(Stored dataset items)
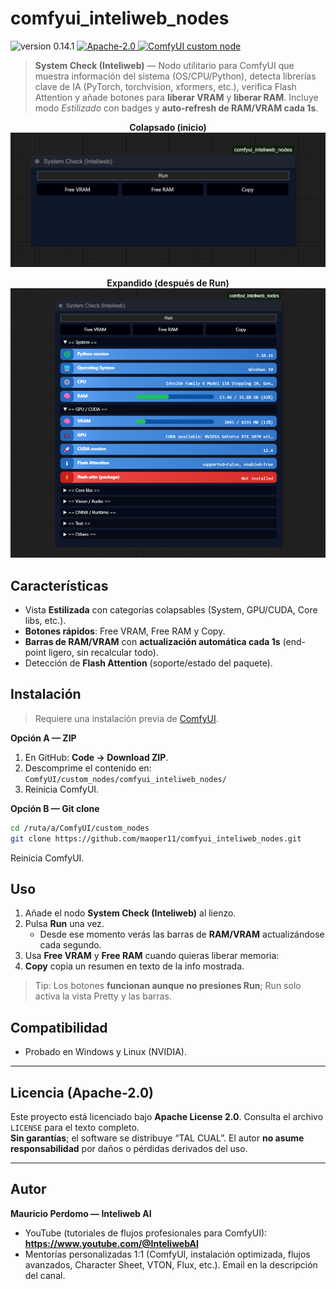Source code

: # comfyui_inteliweb_nodes

<p align="left">
  <img src="https://img.shields.io/badge/version-0.14.1-blue" alt="version 0.14.1" />
  <a href="http://www.apache.org/licenses/LICENSE-2.0">
    <img src="https://img.shields.io/badge/license-Apache--2.0-brightgreen" alt="Apache-2.0" />
  </a>
  <a href="https://github.com/comfyanonymous/ComfyUI">
    <img src="https://img.shields.io/badge/ComfyUI-custom%20node-0A84FF" alt="ComfyUI custom node" />
  </a>
</p>

> **System Check (Inteliweb)** — Nodo utilitario para ComfyUI que muestra información del sistema (OS/CPU/Python), detecta librerías clave de IA (PyTorch, torchvision, xformers, etc.), verifica Flash Attention y añade botones para **liberar VRAM** y **liberar RAM**. Incluye modo _Estilizado_ con badges y **auto-refresh de RAM/VRAM cada 1s**.

<div align="center">

**Colapsado (inicio)**  
<img src="assets/system_check_collapsed.png" alt="System Check - estado colapsado" width="700"/>

**Expandido (después de Run)**  
<img src="assets/system_check_expanded.png" alt="System Check - estado expandido" width="700"/>

</div>

## Características

- Vista **Estilizada** con categorías colapsables (System, GPU/CUDA, Core libs, etc.).
- **Botones rápidos**: Free VRAM, Free RAM y Copy.
- **Barras de RAM/VRAM** con **actualización automática cada 1s** (end-point ligero, sin recalcular todo).
- Detección de **Flash Attention** (soporte/estado del paquete).

## Instalación

> Requiere una instalación previa de [ComfyUI](https://github.com/comfyanonymous/ComfyUI).

**Opción A — ZIP**

1. En GitHub: **Code → Download ZIP**.
2. Descomprime el contenido en:  
   `ComfyUI/custom_nodes/comfyui_inteliweb_nodes/`
3. Reinicia ComfyUI.

**Opción B — Git clone**

```bash
cd /ruta/a/ComfyUI/custom_nodes
git clone https://github.com/maoper11/comfyui_inteliweb_nodes.git
```

Reinicia ComfyUI.

## Uso

1. Añade el nodo **System Check (Inteliweb)** al lienzo.
2. Pulsa **Run** una vez.
   - Desde ese momento verás las barras de **RAM/VRAM** actualizándose cada segundo.
3. Usa **Free VRAM** y **Free RAM** cuando quieras liberar memoria:
4. **Copy** copia un resumen en texto de la info mostrada.

> Tip: Los botones **funcionan aunque no presiones Run**; Run solo activa la vista Pretty y las barras.

## Compatibilidad

- Probado en Windows y Linux (NVIDIA).

---

## Licencia (Apache-2.0)

Este proyecto está licenciado bajo **Apache License 2.0**. Consulta el archivo `LICENSE` para el texto completo.  
**Sin garantías**; el software se distribuye “TAL CUAL”. El autor **no asume responsabilidad** por daños o pérdidas derivados del uso.

---

## Autor

**Mauricio Perdomo — Inteliweb AI**

- YouTube (tutoriales de flujos profesionales para ComfyUI):  
  **https://www.youtube.com/@InteliwebAI**
- Mentorías personalizadas 1:1 (ComfyUI, instalación optimizada, flujos avanzados, Character Sheet, VTON, Flux, etc.). Email en la descripción del canal.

→ WORK ORDER: Your task is to reproduce exactly the lines from the start of the data above through the line containing "- **Botones rápidos**: Free", leaving every picture out.

→ FINISHED EXERCISE:
Source code

: # comfyui_inteliweb_nodes

<p align="left">
  <img src="https://img.shields.io/badge/version-0.14.1-blue" alt="version 0.14.1" />
  <a href="http://www.apache.org/licenses/LICENSE-2.0">
    <img src="https://img.shields.io/badge/license-Apache--2.0-brightgreen" alt="Apache-2.0" />
  </a>
  <a href="https://github.com/comfyanonymous/ComfyUI">
    <img src="https://img.shields.io/badge/ComfyUI-custom%20node-0A84FF" alt="ComfyUI custom node" />
  </a>
</p>

> **System Check (Inteliweb)** — Nodo utilitario para ComfyUI que muestra información del sistema (OS/CPU/Python), detecta librerías clave de IA (PyTorch, torchvision, xformers, etc.), verifica Flash Attention y añade botones para **liberar VRAM** y **liberar RAM**. Incluye modo _Estilizado_ con badges y **auto-refresh de RAM/VRAM cada 1s**.

<div align="center">

**Colapsado (inicio)**  
<img src="assets/system_check_collapsed.png" alt="System Check - estado colapsado" width="700"/>

**Expandido (después de Run)**  
<img src="assets/system_check_expanded.png" alt="System Check - estado expandido" width="700"/>

</div>

## Características

- Vista **Estilizada** con categorías colapsables (System, GPU/CUDA, Core libs, etc.).
- **Botones rápidos**: Free VRAM, Free RAM y Copy.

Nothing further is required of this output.